Quand l'ONU se mêle de la restructuration des dettes souveraines...

L'ONU va prendre une résolution tentant d'encadrer les restructurations de dettes. L'un des objectifs est de lutter contre les "fonds vautours", qui spéculent sur ces dettes. Par Eric Dor, directeur des études économiques à l'IESEG School of Management

Ce 10 septembre 2015, une résolution établissant des principes fondamentaux des opérations de restructuration de la dette souveraine, va être votée par l'assemblée générale des nations unies. Cette résolution est proposée par 77 pays émergents.
Cette initiative s'inscrit dans le contexte de l'offensive récente des pays émergents en faveur de l'élaboration d'un cadre juridique international pour la restructuration des dettes souveraines. Il convient également de la mettre en perspective avec les efforts du FMI pour convaincre la communauté internationale d'élaborer un mécanisme de résolution des dettes souveraines.


Divergences sur la manière d'obtenir une restructuration

Le débat sur les principes à appliquer aux défauts souverains s'articule autour de deux conceptions opposées :
- D'une part une approche contractuelle basée sur les forces du marché, avec l'inclusion systématique de clauses d'action collectives, ce qui conduit à des restructurations « volontaires » de la part d'une large fraction des investisseurs, et que les minoritaires sont obligés d'appliquer
- D'autre part une approche statutaire représentée par la proposition déjà ancienne du FMI pour un mécanisme de restructuration des dettes souveraines, ou SDRM pour Sovereign Debt Restructuration Mechanism.


La proposition initiale du FMI pour l'établissement d'un SDRM date de 2001. L'idée était d'amender les statuts du FMI pour y ajouter un mécanisme qui permettrait de gérer des restructurations de dettes souveraines. Il aurait fallu pour cela que un groupe d'au moins trois cinquièmes des pays membres et 85% des droits de vote accepte a réforme des statuts.

La préoccupation était de permettre à ces restructurations d'être réalisées très rapidement et de gérer la complexité due à la multiplicité de titres de créances différents sur un même pays. Le mécanisme serait activé à la demande d'un pays en détresse financière. L'ensemble des détenteurs d'obligations et autres prêts à restructurer serait appelé à voter. Si une majorité qualifiée de 75% des droits de vote globaux, agrégés sur toutes les créances concernées, approuvait la restructuration, elle serait également obligatoire pour les autres.

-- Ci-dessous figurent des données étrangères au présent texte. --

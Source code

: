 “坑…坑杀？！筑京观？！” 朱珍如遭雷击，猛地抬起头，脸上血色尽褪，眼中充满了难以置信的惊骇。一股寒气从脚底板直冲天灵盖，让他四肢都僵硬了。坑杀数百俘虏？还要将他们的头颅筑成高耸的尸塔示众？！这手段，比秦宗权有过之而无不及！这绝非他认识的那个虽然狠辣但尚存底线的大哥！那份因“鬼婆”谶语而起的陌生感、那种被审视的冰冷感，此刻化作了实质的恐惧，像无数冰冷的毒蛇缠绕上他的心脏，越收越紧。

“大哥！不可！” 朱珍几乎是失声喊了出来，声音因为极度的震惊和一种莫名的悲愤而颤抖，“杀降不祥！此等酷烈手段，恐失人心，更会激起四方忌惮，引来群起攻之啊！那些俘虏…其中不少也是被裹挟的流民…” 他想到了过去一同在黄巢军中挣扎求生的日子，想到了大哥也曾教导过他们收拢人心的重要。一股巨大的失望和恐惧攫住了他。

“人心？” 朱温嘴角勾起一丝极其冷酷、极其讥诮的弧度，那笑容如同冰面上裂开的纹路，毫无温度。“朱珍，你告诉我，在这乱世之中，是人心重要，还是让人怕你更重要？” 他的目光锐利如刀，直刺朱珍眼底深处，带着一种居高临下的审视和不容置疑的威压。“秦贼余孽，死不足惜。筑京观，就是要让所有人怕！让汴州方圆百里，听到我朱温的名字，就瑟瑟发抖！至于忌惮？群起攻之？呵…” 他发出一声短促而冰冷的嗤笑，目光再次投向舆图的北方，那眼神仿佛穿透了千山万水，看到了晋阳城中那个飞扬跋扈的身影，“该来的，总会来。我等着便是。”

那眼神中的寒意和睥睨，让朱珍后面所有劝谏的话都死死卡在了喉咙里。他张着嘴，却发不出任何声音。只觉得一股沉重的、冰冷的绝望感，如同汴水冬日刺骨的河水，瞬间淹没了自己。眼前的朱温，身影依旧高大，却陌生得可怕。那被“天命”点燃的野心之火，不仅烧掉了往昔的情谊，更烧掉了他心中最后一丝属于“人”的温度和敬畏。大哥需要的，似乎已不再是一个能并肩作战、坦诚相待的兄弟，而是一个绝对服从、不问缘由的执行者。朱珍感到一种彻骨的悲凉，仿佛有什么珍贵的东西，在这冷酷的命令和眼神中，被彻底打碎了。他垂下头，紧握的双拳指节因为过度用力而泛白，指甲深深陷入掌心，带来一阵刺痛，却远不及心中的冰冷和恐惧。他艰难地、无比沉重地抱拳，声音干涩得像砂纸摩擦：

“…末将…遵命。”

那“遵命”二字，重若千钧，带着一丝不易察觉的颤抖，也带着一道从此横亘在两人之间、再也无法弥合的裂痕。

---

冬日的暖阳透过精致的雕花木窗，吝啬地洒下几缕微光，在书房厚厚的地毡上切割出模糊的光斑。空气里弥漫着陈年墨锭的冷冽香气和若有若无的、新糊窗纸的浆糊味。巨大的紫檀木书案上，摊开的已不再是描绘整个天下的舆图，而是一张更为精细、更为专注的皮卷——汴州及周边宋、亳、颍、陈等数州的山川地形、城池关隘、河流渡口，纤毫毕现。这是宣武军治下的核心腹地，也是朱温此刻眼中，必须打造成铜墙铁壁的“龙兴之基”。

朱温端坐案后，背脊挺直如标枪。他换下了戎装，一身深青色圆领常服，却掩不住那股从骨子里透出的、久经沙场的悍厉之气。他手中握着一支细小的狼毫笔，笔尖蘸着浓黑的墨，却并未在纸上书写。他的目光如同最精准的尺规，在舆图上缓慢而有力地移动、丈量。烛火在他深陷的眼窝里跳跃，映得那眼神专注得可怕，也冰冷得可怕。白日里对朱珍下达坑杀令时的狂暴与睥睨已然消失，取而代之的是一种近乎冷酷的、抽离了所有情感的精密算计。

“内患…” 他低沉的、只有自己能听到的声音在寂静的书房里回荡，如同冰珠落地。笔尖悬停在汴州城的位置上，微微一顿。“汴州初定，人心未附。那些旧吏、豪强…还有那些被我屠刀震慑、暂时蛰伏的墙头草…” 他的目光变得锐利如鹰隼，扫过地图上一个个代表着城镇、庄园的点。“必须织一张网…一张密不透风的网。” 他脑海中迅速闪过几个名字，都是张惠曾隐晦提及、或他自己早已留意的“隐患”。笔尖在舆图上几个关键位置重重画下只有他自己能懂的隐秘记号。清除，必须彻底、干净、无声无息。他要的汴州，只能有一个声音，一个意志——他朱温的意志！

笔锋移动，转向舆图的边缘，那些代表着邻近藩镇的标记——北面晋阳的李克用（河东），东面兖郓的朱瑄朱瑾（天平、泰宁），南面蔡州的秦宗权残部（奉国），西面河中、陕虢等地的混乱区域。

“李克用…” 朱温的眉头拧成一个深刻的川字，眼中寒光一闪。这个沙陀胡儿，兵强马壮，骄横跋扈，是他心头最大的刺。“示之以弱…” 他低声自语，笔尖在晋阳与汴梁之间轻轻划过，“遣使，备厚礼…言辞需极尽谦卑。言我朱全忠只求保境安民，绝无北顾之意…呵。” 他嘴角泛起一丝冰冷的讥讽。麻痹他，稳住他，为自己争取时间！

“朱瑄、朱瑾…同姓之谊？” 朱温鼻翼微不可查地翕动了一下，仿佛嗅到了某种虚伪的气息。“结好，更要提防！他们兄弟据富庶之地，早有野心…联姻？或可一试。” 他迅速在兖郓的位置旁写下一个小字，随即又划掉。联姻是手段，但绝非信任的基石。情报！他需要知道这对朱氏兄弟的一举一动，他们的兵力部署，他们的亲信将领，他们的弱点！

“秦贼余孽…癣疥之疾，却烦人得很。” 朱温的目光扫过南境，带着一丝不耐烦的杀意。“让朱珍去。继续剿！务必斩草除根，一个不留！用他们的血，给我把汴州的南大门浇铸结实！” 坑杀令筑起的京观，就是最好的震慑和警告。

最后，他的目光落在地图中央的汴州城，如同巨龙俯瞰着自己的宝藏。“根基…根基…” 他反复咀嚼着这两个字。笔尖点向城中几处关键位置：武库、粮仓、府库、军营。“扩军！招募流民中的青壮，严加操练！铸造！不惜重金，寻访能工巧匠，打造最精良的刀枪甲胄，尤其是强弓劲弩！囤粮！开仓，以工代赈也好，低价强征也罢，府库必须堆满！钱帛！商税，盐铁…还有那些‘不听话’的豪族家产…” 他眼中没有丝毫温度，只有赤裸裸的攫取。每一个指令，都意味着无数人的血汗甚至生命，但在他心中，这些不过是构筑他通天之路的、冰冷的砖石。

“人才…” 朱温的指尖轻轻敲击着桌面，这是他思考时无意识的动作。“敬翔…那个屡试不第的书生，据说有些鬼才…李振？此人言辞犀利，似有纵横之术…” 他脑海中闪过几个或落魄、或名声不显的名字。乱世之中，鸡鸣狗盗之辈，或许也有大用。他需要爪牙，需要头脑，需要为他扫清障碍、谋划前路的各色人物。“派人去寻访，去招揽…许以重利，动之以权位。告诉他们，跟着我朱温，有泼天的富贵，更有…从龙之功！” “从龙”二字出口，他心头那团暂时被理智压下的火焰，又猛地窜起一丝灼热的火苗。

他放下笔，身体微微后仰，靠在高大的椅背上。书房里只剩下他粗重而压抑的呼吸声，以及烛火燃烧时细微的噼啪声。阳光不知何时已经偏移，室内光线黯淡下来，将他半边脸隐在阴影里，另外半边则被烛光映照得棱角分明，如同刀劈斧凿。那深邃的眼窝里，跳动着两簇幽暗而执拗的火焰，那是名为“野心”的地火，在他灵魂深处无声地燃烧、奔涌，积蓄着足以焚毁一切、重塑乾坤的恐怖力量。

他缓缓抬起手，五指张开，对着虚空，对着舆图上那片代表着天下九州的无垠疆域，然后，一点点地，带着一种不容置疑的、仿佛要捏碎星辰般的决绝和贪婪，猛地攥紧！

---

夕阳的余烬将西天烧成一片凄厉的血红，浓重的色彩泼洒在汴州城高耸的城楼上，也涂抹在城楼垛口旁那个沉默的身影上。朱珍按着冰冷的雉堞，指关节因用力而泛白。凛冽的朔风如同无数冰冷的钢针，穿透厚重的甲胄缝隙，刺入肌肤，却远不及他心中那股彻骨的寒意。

 La montée des clauses d'action collective

Les statuts du FMI ont valeur de traité international qui obligerait tous les pays membres à adapter leur législation nationale de manière à permettre ce fonctionnement. Toutefois l'administration américaine affirma préférer une approche plus décentralisée et volontaire, et encouragea donc la formulation de clauses d'action collectives à incorporer aux contrats qui régissent les émissions obligataires souveraines.
En 2003 le Mexique émis la première obligation souveraine internationale, sous le droit de New York comme c'était usuel pour protéger les créanciers, avec une clause d'action collective. Beaucoup de pays émergents ont ensuite suivi cet exemple. L'approche volontaire basée sur les clauses d'action collective semblait donc avoir gagné la partie.

Depuis le 1er janvier, les nouvelles émissions obligataires des États de la zone euro doivent comprendre des clauses d'action collective (CAC), en application des décisions de l'Eurogroupe du 10 novembre 2010.

De trop longs délais pour restructurer une dette


En 2013, Le FMI a publié une étude pour remettre ses critiques du simple recours aux clauses d'action collective à l'ordre du jour. Essentiellement le FMI estime que l'approche contractuelle basée sur le marché, utilisée jusqu'à présent, a conduit à des délais trop longs avant qu'un accord permette une restructuration. Les restructurations ont donc été souvent trop tardives.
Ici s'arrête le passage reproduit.